Jurnalfakta1.com, Jombang | Pesantren dinilai selalu membawa pesan-pesan damai, kasih sayang, dan nilai-nilai moderasi beragama. Di tengah isu perpecahan dan keterbelahan Pasca Pemilu, pesan-pesan damai dari pesantren perlu digaungkan kepada masyarakat luas.

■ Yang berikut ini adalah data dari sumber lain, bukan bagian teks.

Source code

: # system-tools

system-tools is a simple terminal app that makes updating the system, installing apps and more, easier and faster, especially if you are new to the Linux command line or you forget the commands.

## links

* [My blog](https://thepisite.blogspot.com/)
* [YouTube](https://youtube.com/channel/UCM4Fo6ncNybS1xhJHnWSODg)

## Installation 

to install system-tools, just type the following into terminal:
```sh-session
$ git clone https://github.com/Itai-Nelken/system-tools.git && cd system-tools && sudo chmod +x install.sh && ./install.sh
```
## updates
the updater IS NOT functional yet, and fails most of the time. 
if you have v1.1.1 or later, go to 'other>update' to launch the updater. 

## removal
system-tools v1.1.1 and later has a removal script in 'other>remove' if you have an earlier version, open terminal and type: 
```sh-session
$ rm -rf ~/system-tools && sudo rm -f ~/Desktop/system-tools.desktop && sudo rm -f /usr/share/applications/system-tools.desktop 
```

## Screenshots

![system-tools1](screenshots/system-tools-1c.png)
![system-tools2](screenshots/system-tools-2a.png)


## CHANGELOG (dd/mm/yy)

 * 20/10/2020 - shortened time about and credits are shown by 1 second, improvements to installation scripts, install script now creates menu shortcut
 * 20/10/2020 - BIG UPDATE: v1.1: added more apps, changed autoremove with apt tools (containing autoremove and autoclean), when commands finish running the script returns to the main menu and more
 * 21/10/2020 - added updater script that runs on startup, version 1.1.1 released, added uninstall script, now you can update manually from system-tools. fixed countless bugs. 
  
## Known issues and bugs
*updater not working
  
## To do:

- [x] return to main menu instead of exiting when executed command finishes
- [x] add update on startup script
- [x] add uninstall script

Demikian disampaikan Dirjen Pendidikan Islam Kementerian Agama, Muhammad Ali Ramdhani dalam gelaran “Peacesantren, Pesan Damai dari Pesantren” di Pesantren Bahrul Ulum Jombang, Rabu (20/3/2024). Peacesantren diselenggarakan dalam bentuk Roadshow “Ngabuburit Ramadan 1445 H” di lima kota secara bergantian, yakni Jakarta, Jawa Timur, Jawa Barat, Yogyakarta, dan Jawa Tengah.
Menurut Ali Ramadhani, pesan-pesan damai, kasih sayang, dan moderasi beragama yang ada di pesantren lahir dari kedalaman para santri di dalam memahami agama.
“Semakin dalam seseorang memahami agama, maka perilakunya kepada orang lain akan semakin baik dan mampu menerima perbedaaan yang ada pada setiap individu manusia,” tuturnya.
Dia berharap pesantren istikamah menjunjung tinggi nilai-nilai perdamaian dan terus menerus menyebarkannya. Sebab pesan-pesan yang meneduhkan dari pesantren selalu ditunggu masyarakat.
Pesan damai dari pesantren, menurutnya, tidak hanya bisa digaungkan dalam bentuk ceramah atau nasihat, melainkan juga bisa disampaikan melalui ruang-ruang seni seperti musik. Untuk itu dalam event Peacesantren ini Kemenag menggandeng grup band Gigi dan Padi Reborn.
“Kedua grup band ini dinilai selalu tampil dengan mengedepankan ruang-ruang moderasi,” tukasnya.
Personil Gigi, Thomas Ramadhan menegaskan bahwa perdamaian dan penerimaan terhadap segala bentuk perbedaan merupakan cara mereka bertahan untuk berkarya selama 30 tahun.
“Kadang ada beda prinsip dan pandangan, tetapi dengan saling memahami kami alhamdulillah bisa berkarya bersama selama 30 tahun,” ujarnya.
Terkesan dengan pesantren, Dewa Budjana, salah satu personil Gigi, merasa nyaman setiap berkunjung ke pesantren. Ia mengaku, meski non Muslim dirinya tidak pernah mendapat perlakuan buruk dari pesantren.
“Seperti sekarang ini, walaupun di bulan puasa, saya tetap disuguhi makanan. Ini menunjukkan kalau pesantren sangat menghormati dan memperhatikan umat lain,” ucapnya.
Pengasuh Pesantren Bahrul Ulum Kiai Sholahul’am Notobuwono (Gus Aam) menuturkan bahwa nilai-nilai toleransi dan perdamaian di pesantren tidak hanya diajarkan melalui kata-kata, melainkan juga diterapkan sehari-hari dalam tindakan nyata.
“Sikap toleransi terhadap perbedaan yang terbangun di Pesantren Bahrul Ulum sudah mendarah daging,” jelas pria yang akrab disapa Gus Aam itu.
Toleransi itu terbangun karena santri-santri sudah terbiasa dengan keragaman. Mereka sehari-hari berkawan dan berinteraksi dengan teman seperjuangan yang berbeda suku, tradisi, dan bahasa.
“Perbedaan di pesantren adalah khazanah kekayaan yang harus dipertahankan dan tidak boleh dihilangkan menjadi satu warna,” pungkasnya.